• _TASK ITEM_:
Copy every line from the data below in which the string "that" can be found.
:: ENTRIES SUPPLIED
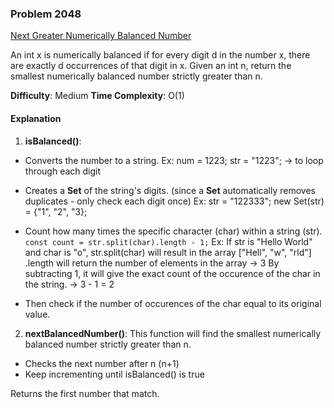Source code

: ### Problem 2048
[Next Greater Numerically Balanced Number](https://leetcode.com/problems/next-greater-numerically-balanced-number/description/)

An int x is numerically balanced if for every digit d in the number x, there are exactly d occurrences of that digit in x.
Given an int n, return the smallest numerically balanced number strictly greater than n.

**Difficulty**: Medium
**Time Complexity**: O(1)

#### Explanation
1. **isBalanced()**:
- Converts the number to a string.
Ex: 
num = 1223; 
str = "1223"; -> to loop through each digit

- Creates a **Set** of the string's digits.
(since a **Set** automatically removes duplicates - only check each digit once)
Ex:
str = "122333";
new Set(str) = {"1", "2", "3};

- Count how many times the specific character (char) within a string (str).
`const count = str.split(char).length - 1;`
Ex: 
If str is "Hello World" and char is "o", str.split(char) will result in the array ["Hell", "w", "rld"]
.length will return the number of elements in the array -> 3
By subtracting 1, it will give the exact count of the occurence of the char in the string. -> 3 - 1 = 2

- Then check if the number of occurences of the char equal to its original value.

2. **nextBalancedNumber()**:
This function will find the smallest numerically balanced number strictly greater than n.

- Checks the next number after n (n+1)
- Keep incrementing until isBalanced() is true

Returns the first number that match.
::::
:: ENTRIES SUPPLIED
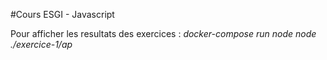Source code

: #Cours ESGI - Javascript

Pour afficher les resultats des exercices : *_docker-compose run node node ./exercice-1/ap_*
::::
• _RESULT_:
An int x is numerically balanced if for every digit d in the number x, there are exactly d occurrences of that digit in x.
Returns the first number that match.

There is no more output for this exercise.